Prostaglandin E2 receptor 1 activity regulates cell survival following hypoxia in cultured rat cortical neurons

Abstract

The clinical side-effects of increased cyclooxygenase (COX) activity induced by pathologic conditions have raised concerns recently. However, a better understanding of the mechanisms underlying the subsequent neurotoxicity requires knowledge of pathways downstream of COX, especially prostaglandin E2 (PGE2) and its receptors. Therefore, this study was performed to investigate the effects of PGE2 receptor 1 (EP1) activity on neuronal cell death resulting from hypoxia/reoxygenation (Hyp). As cyclinD1 activity has been shown to regulate neuronal apoptosis as well, the role of cyclinD1 was investigated, as well. Cortical neural cells isolated from fetal Wistar rats were cultured for 12 d and exposed to Hyp conditions to establish an in vitro Hyp model. To determine the effects of EP1 activity on Hyp-induced neurotoxicity, cells were treated with 17-phenyl trinor-PGE2 (17-pt), a synthetic EP1 agonist, or sc-51089, an EP1 antagonist, then exposed to hypoxic conditions for 3 h and reoxygenated for 21 h. Following Hyp, cell viability was quantified by MTT assays, and apoptosis was assessed by flow cytometry. Protein expression levels of caspase-3 and cyclinD1 were examined by Western blot analysis.
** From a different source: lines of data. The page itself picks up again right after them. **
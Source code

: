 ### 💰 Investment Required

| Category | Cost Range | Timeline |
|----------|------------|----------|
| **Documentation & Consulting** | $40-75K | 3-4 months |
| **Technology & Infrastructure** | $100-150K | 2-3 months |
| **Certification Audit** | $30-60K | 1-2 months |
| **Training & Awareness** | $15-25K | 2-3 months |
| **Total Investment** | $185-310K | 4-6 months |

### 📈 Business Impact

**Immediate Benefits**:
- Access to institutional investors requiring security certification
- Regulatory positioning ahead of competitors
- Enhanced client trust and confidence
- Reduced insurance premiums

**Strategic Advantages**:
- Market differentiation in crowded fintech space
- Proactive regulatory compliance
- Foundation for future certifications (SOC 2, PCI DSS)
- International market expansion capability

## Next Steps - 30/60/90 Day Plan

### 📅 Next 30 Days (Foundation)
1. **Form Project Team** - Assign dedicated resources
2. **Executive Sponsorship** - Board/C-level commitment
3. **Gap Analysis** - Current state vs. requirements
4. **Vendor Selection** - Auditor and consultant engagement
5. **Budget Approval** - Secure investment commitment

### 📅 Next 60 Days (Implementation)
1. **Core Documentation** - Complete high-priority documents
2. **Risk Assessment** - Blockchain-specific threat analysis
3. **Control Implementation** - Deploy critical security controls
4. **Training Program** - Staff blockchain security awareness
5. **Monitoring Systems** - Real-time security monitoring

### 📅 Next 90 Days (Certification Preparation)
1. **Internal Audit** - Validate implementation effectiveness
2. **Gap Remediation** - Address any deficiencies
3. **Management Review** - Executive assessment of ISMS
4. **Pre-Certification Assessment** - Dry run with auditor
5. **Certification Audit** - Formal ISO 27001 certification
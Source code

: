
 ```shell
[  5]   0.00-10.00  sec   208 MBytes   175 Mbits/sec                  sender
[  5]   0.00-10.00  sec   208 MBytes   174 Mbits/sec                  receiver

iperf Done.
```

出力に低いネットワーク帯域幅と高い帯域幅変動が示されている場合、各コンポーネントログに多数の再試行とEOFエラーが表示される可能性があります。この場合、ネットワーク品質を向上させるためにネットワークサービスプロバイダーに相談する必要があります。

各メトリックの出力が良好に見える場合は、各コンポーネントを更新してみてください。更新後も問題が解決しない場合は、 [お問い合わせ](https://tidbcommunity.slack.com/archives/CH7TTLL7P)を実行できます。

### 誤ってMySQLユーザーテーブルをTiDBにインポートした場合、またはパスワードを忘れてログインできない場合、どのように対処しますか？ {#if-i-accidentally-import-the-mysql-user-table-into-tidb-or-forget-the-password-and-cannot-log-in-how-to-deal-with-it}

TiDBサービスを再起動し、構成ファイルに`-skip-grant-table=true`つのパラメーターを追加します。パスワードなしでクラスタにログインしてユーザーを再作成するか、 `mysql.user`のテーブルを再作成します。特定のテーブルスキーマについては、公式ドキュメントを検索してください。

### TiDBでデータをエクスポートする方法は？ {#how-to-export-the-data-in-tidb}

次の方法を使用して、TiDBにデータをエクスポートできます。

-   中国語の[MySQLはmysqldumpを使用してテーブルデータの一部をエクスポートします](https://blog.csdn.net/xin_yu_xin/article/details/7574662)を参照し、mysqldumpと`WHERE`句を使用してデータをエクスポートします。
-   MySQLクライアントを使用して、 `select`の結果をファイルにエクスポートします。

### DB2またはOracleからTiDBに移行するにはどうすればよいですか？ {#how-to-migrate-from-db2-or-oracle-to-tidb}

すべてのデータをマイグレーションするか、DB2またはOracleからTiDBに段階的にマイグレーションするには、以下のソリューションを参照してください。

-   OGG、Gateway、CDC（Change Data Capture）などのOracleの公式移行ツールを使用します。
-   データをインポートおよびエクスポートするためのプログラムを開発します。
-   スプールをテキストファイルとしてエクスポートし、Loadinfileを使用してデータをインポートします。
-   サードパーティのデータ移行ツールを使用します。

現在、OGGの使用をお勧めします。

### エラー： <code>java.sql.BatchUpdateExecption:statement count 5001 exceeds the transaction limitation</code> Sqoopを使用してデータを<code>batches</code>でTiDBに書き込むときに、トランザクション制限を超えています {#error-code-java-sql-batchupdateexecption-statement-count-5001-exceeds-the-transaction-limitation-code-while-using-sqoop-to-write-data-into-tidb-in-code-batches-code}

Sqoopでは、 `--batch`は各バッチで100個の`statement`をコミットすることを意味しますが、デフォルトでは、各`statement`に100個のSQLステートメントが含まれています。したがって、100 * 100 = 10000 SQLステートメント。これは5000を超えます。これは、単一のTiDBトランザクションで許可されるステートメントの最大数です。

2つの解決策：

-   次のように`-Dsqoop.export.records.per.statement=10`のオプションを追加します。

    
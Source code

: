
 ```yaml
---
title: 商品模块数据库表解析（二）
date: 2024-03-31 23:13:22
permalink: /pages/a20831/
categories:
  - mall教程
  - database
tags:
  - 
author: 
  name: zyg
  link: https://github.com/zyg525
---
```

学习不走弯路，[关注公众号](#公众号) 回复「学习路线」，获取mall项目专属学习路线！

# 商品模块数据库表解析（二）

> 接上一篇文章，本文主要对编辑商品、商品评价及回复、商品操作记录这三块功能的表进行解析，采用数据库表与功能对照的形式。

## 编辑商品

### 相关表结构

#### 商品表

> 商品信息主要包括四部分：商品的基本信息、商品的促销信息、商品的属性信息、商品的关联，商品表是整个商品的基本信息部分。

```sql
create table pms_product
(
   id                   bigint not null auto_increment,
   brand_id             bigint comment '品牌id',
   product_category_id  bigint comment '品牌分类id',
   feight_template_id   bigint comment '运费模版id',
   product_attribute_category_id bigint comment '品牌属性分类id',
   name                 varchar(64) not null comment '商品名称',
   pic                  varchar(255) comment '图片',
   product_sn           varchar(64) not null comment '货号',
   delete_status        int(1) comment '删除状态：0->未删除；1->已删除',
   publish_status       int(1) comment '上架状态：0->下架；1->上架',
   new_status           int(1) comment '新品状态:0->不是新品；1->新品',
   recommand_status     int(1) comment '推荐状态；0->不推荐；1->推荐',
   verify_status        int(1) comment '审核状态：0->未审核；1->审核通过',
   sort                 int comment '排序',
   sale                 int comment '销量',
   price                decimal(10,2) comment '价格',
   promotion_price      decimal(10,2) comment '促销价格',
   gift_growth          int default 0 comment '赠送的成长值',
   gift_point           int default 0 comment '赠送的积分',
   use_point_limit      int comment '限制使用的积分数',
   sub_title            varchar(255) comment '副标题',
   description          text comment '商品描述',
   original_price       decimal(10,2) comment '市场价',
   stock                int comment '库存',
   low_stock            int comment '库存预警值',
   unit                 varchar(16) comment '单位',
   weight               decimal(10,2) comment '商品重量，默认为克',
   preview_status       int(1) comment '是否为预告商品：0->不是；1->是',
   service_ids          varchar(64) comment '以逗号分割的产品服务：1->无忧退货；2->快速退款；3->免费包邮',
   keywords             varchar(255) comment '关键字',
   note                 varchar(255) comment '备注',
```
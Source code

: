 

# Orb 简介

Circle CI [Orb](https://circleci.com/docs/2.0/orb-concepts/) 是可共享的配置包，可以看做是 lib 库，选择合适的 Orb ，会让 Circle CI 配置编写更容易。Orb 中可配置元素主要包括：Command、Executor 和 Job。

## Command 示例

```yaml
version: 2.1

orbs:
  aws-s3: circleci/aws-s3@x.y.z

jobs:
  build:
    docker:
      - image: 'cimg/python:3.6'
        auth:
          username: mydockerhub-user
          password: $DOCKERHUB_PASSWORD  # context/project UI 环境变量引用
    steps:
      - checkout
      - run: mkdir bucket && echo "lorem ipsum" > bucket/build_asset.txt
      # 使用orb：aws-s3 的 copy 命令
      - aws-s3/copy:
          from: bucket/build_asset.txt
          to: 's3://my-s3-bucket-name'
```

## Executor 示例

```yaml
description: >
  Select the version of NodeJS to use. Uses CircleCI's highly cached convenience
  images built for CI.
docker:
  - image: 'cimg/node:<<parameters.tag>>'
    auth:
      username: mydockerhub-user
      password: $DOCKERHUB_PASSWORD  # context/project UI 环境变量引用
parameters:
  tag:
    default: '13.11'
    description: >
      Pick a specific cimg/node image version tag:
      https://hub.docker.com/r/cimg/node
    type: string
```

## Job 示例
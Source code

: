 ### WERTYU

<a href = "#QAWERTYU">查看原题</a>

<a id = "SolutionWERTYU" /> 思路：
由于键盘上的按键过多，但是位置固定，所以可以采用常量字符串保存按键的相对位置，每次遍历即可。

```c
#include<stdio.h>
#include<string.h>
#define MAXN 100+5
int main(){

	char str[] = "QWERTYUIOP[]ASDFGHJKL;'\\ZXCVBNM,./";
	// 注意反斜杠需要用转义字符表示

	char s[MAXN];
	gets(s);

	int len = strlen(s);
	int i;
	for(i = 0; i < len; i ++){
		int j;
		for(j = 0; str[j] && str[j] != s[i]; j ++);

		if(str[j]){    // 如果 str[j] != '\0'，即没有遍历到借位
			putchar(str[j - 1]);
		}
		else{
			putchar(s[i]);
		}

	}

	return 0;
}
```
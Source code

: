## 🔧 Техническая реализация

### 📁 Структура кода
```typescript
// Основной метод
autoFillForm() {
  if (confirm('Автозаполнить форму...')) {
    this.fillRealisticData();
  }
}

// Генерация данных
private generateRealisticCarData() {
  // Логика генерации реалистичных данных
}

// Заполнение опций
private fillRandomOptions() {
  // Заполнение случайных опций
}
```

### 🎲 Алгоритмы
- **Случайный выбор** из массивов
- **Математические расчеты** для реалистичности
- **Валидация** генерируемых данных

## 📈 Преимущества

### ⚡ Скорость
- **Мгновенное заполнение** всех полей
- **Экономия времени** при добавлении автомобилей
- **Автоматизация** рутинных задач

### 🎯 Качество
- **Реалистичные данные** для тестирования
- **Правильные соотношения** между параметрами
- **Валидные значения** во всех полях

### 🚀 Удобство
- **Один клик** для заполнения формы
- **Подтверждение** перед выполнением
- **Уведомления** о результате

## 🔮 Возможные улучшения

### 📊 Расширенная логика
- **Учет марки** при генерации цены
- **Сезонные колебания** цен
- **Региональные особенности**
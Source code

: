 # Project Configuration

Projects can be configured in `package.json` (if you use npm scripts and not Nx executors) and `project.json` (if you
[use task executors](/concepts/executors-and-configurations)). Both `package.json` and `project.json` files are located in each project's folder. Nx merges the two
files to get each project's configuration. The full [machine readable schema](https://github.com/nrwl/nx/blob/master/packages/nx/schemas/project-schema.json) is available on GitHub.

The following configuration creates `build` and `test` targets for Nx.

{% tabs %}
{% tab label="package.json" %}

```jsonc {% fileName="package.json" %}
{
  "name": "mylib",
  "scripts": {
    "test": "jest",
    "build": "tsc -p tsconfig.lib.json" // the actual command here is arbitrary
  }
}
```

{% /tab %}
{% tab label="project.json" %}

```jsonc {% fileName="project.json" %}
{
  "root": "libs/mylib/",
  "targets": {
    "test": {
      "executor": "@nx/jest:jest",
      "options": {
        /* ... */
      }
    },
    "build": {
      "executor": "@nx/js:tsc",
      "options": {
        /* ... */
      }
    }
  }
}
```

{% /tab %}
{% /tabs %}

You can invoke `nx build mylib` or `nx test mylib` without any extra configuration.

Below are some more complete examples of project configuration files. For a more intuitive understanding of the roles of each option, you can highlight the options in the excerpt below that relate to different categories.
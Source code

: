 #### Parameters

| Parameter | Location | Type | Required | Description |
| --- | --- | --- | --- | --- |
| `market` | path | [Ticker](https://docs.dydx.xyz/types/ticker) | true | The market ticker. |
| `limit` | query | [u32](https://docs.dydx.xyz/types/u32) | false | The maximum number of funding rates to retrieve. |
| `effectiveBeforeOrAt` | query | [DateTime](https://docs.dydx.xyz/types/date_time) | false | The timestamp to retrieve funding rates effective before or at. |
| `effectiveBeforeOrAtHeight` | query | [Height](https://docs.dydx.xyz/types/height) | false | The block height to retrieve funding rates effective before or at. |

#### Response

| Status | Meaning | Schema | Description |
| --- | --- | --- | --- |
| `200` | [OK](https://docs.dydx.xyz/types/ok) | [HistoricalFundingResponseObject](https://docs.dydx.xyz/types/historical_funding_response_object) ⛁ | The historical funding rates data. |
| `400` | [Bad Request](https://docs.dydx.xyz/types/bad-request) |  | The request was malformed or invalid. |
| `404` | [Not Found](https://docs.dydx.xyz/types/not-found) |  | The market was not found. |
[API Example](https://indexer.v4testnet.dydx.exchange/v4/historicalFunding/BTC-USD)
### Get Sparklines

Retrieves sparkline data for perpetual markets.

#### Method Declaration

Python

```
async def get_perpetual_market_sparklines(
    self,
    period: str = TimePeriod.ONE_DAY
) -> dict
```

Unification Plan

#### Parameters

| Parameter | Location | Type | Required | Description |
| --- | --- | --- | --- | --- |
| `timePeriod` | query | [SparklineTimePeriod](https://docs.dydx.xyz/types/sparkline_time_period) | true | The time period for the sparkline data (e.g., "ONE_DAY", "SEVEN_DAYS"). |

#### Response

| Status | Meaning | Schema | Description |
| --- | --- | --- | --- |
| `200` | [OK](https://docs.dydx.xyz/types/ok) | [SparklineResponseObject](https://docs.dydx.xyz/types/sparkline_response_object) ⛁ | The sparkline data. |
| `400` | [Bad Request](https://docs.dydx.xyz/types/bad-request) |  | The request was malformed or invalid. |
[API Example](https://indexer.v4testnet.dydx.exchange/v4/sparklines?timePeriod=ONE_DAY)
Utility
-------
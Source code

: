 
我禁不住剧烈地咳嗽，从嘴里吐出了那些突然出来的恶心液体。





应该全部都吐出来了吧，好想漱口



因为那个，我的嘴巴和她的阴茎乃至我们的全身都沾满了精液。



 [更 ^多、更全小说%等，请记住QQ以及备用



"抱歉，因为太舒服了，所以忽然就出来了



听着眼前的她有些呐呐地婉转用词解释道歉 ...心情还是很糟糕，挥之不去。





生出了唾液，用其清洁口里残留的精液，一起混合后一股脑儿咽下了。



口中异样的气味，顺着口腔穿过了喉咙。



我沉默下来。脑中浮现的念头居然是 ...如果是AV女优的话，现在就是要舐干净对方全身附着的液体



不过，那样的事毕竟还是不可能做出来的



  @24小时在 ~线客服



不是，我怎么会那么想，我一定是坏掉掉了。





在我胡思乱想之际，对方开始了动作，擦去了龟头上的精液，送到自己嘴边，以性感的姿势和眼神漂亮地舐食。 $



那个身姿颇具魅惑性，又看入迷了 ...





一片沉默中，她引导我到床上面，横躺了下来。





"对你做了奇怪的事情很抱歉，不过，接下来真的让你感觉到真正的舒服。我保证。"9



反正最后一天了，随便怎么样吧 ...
Treatment of cultured cortical neurons with 17-pt significantly decreased the survival rate of Hyp-treated neurons ( p < 0.05), while treatment with sc-51089 increased the survival rate. Treatment with 17-pt also led to increased expression levels of caspase-3, further supporting a role for EP1 in the observed neurotoxicity. However, cyclinD1 expression levels were unchanged following treatment with either 17-pt or sc-51089. Therefore, EP1 may play an important role in Hyp-induced neuronal apoptosis, but this neurotoxic activity is unlikely to involve cyclinD1.